Devoted dad, firefighter Kevin O'Toole 'got things done'

He was a man of few words, Captain Kevin O'Toole. Like so many men and women of his generation, he spoke best with his actions and that was more than enough.

Last month, several hundred of his admirers followed suit and spoke with their feet, flying from as far as Ireland to pay final tribute to a stalwart Dorchester man and proud firefighter who relished his roots and made sure his children did, too.

Kevin O'Toole died at age 72 on Nov. 27 in a Boston hospital after a brief and unexpected illness. He left behind his wife of 48 years, Mary (McColgan), six children, 14 grandchildren.

O'Toole was a firefighter for three decades, retiring in 2000 as a captain. For ten years, he supervised the Boston Fire Department's arson squad. Most of career was spent fighting fires based out of the Engine 18 house at Peabody Square.

He was highly respected - a madman at a fire scene, one colleague recalled. But, to a man, each firefighter who came to know and respect Kevin O'Toole over the years knows that the job always came second.

"He was the best family man that I ever knew," said Deputy Chief William Rice, who suceeded O'Toole in commanding the arson squad. "He cared for his children and grand-children better than anyone I met in my life. He was concerned with every aspect of their lives."

O'Toole was the second of nine children born to Irish emigrant parents - Stephen and Mary Ann- on Shepton Street in St. Mark's parish. As a child of the depression, what time O'Toole spent out of the classroom at St. Mark's was devoted to helping the family make ends meet. At 11, he was driving a horse team through the city's Haymarket district and the North End. When the Korean War flared, O'Toole forged his mother's signature to enlist in the Marine Corps at the age of 17. He never saw combat, but his time spent in the corps was the formative experience of his young life.

"He was 14 years on ladder 18 in Ashmont and he loved it because it was about a 90 percent Marine house," says longtime friend and neighbor Rodney Horton, himself a retired fire lieutenant. "He liked them because he knew what their training was like."

He also loved the Peabody Square house because it was a busy company, with multiple calls a night.

"He took me under his wing," said Bob Graham, who spent his entire career as a firefighter at the Peabody Square house. "Kevin taught me everything about the job. He was a wonderful example of what to do at a fire. He was the leader of the house."

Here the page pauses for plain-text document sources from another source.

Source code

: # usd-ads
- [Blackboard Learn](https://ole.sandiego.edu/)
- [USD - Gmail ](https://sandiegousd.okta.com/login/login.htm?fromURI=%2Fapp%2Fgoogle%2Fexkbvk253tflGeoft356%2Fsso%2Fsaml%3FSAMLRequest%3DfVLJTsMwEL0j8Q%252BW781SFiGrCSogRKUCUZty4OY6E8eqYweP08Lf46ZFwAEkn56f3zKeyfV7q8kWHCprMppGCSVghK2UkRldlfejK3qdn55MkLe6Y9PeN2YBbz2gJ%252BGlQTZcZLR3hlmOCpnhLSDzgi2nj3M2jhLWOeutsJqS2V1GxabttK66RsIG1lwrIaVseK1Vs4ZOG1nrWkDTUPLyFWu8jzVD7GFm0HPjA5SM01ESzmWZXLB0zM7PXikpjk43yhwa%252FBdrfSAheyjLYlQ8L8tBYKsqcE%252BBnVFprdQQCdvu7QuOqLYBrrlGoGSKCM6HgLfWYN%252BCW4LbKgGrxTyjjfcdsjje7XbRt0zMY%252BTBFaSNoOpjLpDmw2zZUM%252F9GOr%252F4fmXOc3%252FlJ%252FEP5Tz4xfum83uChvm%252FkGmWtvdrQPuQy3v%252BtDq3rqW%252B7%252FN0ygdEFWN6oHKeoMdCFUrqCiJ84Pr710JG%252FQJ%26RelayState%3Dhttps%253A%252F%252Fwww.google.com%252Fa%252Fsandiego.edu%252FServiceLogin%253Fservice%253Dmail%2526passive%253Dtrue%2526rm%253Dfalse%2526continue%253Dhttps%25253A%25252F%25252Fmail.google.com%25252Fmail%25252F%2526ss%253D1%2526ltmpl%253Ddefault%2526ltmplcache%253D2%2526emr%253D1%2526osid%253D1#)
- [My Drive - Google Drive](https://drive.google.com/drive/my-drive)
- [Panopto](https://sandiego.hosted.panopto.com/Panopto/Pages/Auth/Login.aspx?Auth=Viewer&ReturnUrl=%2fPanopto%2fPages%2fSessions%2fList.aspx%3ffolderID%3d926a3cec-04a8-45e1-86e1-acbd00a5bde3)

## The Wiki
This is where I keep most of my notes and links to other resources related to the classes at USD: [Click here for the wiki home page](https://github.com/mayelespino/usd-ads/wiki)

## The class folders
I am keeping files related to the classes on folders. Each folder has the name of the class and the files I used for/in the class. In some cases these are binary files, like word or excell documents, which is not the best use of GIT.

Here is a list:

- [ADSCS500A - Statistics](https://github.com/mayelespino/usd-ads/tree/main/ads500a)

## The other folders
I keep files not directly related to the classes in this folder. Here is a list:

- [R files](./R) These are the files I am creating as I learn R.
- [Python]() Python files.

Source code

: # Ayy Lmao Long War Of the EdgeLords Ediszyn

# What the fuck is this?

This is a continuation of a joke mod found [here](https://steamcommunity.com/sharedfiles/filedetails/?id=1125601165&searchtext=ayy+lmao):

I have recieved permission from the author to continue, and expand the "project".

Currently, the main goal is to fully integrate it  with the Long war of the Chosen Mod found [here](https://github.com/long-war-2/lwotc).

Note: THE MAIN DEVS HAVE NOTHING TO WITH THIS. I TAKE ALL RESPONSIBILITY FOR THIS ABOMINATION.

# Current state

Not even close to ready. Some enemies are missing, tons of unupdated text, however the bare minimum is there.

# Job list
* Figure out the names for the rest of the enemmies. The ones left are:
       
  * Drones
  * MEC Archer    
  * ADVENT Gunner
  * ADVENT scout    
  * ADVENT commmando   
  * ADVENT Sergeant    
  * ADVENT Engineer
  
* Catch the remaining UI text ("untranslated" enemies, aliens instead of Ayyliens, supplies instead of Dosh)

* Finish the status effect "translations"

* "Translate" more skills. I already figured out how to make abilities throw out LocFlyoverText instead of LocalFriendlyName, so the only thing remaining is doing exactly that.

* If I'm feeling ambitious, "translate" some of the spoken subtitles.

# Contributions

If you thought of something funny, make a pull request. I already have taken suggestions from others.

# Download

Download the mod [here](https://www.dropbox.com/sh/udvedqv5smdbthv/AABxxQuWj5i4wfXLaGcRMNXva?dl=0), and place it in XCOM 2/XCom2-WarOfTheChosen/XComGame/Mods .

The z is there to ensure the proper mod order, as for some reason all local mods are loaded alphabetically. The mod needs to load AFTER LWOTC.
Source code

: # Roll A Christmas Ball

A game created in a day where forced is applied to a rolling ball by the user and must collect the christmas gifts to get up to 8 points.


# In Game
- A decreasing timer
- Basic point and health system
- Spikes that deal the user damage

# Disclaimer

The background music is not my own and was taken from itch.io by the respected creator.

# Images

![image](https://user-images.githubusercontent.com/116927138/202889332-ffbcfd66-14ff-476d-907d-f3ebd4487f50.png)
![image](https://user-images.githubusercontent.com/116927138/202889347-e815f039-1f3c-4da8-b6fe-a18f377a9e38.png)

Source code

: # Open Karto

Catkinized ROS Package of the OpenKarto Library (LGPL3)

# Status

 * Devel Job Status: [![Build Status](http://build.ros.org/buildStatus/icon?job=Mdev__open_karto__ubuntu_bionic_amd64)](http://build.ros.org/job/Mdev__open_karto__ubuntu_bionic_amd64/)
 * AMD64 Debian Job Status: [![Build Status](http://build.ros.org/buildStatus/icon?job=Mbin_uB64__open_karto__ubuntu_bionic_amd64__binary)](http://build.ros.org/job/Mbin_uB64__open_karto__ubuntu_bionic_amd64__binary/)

When there were lulls, O'Toole turned his energies to organizing just about all facets of firehouse life. He shopped. He counseled. He set up a weekly kitty that each fireman paid into to pay for groceries and organized summertime barbeques and Christmas parties for the families.

And, always, he cooked.

"He was a heck of a cook," remembers his daughter Beth (O'Toole) Emery. "Years ago, he would serve 400 people at Florian Hall. He just loved doing it."

When he was promoted to lieutenant and then captain, O'Toole missed the action of the firehouse, but threw himself into the new roles. His decade at the arson squad - known formally as the Fire Investigation Unit - was spent modernizing the department's techniques and training.

"He helped make this fire investigative unit what it is today," said Chief Rice.

Throughout much of his fire career, O'Toole worked a second job that he took equal pride in: meat cutter. He worked at the Codman Square First National supermarket until the late 1970s when it closed. Like so many other firemen whose meager salaries in those years required other incomes, O'Toole had a growing family to support. He and Mary eventually had six kids of their own: Elizabeth, Kathleen, John, Stephen, Jennifer and Ann.

A consummate organizer, O'Toole joined a small group of fellow firemen in forming the Boston Gaelic Fire Brigade in 1982. The pipe and drum group performs at ceremonies and funerals for fire families and travels the U.S. and Ireland. O'Toole was president of the brigade at the time of his passing.

"He loved the fire brigade," recalls Horton, "because it allowed him to reconnect to Ireland. On our first trip there in 1982, he spent the night in the same bedroom where his mother slept in before she left Ireland. It meant a lot to him. And he kept that connection all these years."

O'Toole thrilled at traveling to his parents' native land, but he never strayed far from the home he - and his Savin Hill bride Mary McColgan- knew best. And while he was never one to wear it on his sleeve, he took pride in his longtime Milton Avenue address.

"He loved it here," Beth says. "He didn't say it a lot, but he didn't have to. At a time in the sixties when he bought the house, a lot of people were saying, 'You're crazy, you'll be gone in five years.' He took great pride in saying I'm still here. And all of his kids are here too."

Tragedy struck Kevin's life in 2000 when his daughter Ann became ill with cancer and later died. Together with his wife Mary and his remaining children - Kevin leaned on his tight-knit fire family for support, and like many of his era, kept fighting on.

"He was among the special breed of brave men who run into buildings other people are running out of," his son John said at the funeral last month at Saint Brendan's church. "He made us all proud."